## Exercise aim
Copy each line below as it stands, but skip any picture it contains.

————

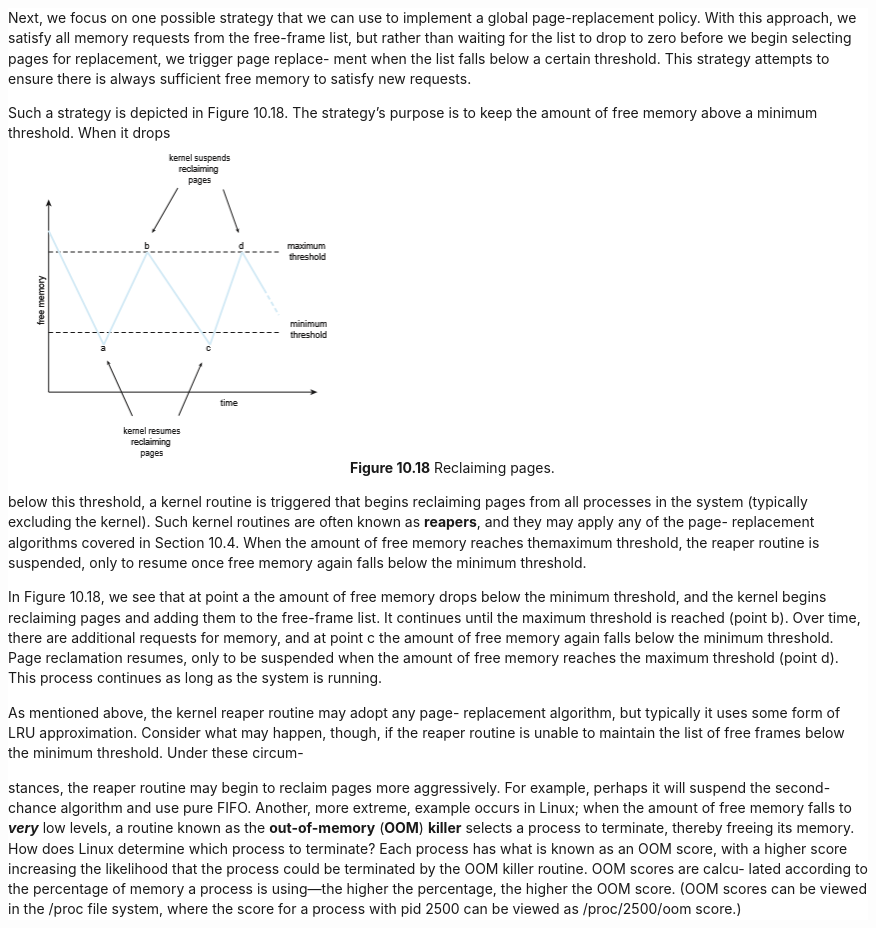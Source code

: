 Next, we focus on one possible strategy that we can use to implement a global page-replacement policy. With this approach, we satisfy all memory requests from the free-frame list, but rather than waiting for the list to drop to zero before we begin selecting pages for replacement, we trigger page replace- ment when the list falls below a certain threshold. This strategy attempts to ensure there is always sufficient free memory to satisfy new requests.

Such a strategy is depicted in Figure 10.18. The strategy’s purpose is to keep the amount of free memory above a minimum threshold. When it drops  
![Alt text](image-48.png)
**Figure 10.18** Reclaiming pages.

below this threshold, a kernel routine is triggered that begins reclaiming pages from all processes in the system (typically excluding the kernel). Such kernel routines are often known as **reapers**, and they may apply any of the page- replacement algorithms covered in Section 10.4. When the amount of free memory reaches themaximum threshold, the reaper routine is suspended, only to resume once free memory again falls below the minimum threshold.

In Figure 10.18, we see that at point a the amount of free memory drops below the minimum threshold, and the kernel begins reclaiming pages and adding them to the free-frame list. It continues until the maximum threshold is reached (point b). Over time, there are additional requests for memory, and at point c the amount of free memory again falls below the minimum threshold. Page reclamation resumes, only to be suspended when the amount of free memory reaches the maximum threshold (point d). This process continues as long as the system is running.

As mentioned above, the kernel reaper routine may adopt any page- replacement algorithm, but typically it uses some form of LRU approximation. Consider what may happen, though, if the reaper routine is unable to maintain the list of free frames below the minimum threshold. Under these circum-  

stances, the reaper routine may begin to reclaim pages more aggressively. For example, perhaps it will suspend the second-chance algorithm and use pure FIFO. Another, more extreme, example occurs in Linux; when the amount of free memory falls to **_very_** low levels, a routine known as the **out-of-memory** (**OOM**) **killer** selects a process to terminate, thereby freeing its memory. How does Linux determine which process to terminate? Each process has what is known as an OOM score, with a higher score increasing the likelihood that the process could be terminated by the OOM killer routine. OOM scores are calcu- lated according to the percentage of memory a process is using—the higher the percentage, the higher the OOM score. (OOM scores can be viewed in the /proc file system, where the score for a process with pid 2500 can be viewed as /proc/2500/oom score.)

————

## Exercise response
Source code

: Next, we focus on one possible strategy that we can use to implement a global page-replacement policy. With this approach, we satisfy all memory requests from the free-frame list, but rather than waiting for the list to drop to zero before we begin selecting pages for replacement, we trigger page replace- ment when the list falls below a certain threshold. This strategy attempts to ensure there is always sufficient free memory to satisfy new requests.

Such a strategy is depicted in Figure 10.18. The strategy’s purpose is to keep the amount of free memory above a minimum threshold. When it drops  
![Alt text](image-48.png)
**Figure 10.18** Reclaiming pages.

below this threshold, a kernel routine is triggered that begins reclaiming pages from all processes in the system (typically excluding the kernel). Such kernel routines are often known as **reapers**, and they may apply any of the page- replacement algorithms covered in Section 10.4. When the amount of free memory reaches themaximum threshold, the reaper routine is suspended, only to resume once free memory again falls below the minimum threshold.

In Figure 10.18, we see that at point a the amount of free memory drops below the minimum threshold, and the kernel begins reclaiming pages and adding them to the free-frame list. It continues until the maximum threshold is reached (point b). Over time, there are additional requests for memory, and at point c the amount of free memory again falls below the minimum threshold. Page reclamation resumes, only to be suspended when the amount of free memory reaches the maximum threshold (point d). This process continues as long as the system is running.

As mentioned above, the kernel reaper routine may adopt any page- replacement algorithm, but typically it uses some form of LRU approximation. Consider what may happen, though, if the reaper routine is unable to maintain the list of free frames below the minimum threshold. Under these circum-  

stances, the reaper routine may begin to reclaim pages more aggressively. For example, perhaps it will suspend the second-chance algorithm and use pure FIFO. Another, more extreme, example occurs in Linux; when the amount of free memory falls to **_very_** low levels, a routine known as the **out-of-memory** (**OOM**) **killer** selects a process to terminate, thereby freeing its memory. How does Linux determine which process to terminate? Each process has what is known as an OOM score, with a higher score increasing the likelihood that the process could be terminated by the OOM killer routine. OOM scores are calcu- lated according to the percentage of memory a process is using—the higher the percentage, the higher the OOM score. (OOM scores can be viewed in the /proc file system, where the score for a process with pid 2500 can be viewed as /proc/2500/oom score.)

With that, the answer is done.